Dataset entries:
BEGIN

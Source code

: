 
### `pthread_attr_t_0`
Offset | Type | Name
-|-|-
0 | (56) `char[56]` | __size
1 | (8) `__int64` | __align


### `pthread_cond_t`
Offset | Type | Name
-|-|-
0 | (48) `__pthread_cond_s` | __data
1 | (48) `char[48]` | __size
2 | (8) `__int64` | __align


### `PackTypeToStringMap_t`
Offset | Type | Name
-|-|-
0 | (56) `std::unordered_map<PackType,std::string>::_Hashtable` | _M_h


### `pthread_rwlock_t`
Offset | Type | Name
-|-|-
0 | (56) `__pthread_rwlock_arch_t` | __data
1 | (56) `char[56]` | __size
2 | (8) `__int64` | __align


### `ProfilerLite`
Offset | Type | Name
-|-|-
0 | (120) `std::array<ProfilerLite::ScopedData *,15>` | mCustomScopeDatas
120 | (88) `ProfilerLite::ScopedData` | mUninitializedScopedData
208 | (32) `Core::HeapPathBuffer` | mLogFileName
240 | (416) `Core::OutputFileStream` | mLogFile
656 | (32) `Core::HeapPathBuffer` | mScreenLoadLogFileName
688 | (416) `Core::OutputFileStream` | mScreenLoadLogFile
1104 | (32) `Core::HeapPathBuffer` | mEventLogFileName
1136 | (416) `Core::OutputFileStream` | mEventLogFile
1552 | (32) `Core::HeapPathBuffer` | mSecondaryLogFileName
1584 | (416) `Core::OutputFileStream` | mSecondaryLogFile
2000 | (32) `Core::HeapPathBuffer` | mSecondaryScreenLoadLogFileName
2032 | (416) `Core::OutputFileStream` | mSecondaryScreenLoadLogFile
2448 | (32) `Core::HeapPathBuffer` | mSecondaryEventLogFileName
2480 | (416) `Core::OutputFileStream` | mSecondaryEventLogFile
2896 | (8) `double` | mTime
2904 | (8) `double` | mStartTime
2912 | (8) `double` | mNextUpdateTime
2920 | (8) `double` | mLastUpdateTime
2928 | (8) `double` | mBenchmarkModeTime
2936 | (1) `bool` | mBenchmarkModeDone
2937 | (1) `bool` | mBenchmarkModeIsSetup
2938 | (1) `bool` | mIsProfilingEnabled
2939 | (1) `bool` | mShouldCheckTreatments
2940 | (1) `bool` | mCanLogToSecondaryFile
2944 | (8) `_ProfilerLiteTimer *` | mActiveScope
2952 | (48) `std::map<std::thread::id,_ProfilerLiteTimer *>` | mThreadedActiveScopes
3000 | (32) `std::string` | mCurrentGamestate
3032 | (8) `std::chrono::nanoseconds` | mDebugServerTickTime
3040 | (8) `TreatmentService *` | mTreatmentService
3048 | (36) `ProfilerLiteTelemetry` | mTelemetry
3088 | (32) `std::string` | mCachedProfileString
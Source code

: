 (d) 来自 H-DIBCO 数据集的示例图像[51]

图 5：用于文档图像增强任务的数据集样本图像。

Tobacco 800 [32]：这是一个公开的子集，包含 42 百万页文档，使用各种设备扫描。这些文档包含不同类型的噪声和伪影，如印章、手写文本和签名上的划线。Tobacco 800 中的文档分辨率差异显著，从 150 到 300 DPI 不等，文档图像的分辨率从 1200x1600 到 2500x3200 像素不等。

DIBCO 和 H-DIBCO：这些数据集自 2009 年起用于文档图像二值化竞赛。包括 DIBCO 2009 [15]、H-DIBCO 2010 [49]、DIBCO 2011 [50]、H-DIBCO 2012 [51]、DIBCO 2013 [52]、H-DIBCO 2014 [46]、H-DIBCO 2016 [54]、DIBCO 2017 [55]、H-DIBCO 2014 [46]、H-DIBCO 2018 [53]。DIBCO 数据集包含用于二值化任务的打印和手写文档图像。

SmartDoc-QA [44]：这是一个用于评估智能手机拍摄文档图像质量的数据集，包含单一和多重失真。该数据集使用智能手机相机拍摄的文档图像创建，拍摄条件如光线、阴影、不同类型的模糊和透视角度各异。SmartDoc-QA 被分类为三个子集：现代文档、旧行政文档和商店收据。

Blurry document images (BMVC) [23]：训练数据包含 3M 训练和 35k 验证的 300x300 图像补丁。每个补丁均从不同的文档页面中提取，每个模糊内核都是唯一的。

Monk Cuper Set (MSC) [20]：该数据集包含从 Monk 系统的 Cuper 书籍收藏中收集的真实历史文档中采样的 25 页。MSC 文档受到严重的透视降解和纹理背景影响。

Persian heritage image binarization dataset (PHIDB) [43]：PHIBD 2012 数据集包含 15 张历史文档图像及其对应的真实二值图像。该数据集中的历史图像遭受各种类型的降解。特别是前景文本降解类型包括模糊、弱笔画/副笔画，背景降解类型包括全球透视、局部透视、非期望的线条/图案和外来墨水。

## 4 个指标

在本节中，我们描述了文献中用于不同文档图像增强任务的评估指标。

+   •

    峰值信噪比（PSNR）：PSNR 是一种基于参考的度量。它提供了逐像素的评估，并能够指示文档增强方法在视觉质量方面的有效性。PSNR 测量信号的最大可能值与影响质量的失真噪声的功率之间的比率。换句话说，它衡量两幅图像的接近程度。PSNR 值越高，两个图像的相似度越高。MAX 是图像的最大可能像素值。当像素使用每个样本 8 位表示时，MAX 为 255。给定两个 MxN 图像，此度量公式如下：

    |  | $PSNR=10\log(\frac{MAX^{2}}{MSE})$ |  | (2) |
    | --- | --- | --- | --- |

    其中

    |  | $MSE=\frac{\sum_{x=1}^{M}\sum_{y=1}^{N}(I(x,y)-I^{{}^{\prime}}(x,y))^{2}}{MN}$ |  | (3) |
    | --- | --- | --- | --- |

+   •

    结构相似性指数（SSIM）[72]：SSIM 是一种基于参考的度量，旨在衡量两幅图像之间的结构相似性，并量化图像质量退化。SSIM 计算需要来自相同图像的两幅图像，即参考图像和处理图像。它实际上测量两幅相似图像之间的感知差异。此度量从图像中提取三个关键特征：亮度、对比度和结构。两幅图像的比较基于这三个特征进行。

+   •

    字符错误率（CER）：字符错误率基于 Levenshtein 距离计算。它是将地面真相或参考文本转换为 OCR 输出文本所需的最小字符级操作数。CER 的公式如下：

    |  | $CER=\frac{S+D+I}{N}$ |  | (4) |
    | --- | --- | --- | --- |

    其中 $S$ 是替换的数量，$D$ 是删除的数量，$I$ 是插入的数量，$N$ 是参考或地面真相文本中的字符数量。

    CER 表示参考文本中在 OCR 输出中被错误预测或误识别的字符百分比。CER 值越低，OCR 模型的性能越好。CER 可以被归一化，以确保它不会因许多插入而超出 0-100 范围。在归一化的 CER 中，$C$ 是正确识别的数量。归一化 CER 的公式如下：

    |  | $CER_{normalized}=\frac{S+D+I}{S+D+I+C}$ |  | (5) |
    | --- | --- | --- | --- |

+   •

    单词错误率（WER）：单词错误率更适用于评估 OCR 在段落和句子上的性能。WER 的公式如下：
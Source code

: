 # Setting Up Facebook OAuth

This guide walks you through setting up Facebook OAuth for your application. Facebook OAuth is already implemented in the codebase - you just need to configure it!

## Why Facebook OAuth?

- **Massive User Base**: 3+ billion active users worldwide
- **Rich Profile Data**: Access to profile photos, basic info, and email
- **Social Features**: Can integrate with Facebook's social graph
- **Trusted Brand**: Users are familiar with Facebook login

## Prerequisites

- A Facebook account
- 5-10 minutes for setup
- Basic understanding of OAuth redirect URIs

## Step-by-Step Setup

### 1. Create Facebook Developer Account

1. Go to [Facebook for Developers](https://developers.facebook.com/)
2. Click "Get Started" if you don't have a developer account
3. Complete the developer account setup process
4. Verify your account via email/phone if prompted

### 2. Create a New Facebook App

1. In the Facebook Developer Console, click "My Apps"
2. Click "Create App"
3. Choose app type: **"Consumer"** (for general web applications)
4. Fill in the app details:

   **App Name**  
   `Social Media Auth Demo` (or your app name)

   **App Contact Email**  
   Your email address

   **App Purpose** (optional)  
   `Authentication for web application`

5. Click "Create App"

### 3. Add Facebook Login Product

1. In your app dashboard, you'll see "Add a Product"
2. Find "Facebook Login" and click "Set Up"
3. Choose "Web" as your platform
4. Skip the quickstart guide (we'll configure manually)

END

**What is needed**
Search the lines above for the string "Product", then show every one that has it.

**Solution**
### 3. Add Facebook Login Product
1. In your app dashboard, you'll see "Add a Product"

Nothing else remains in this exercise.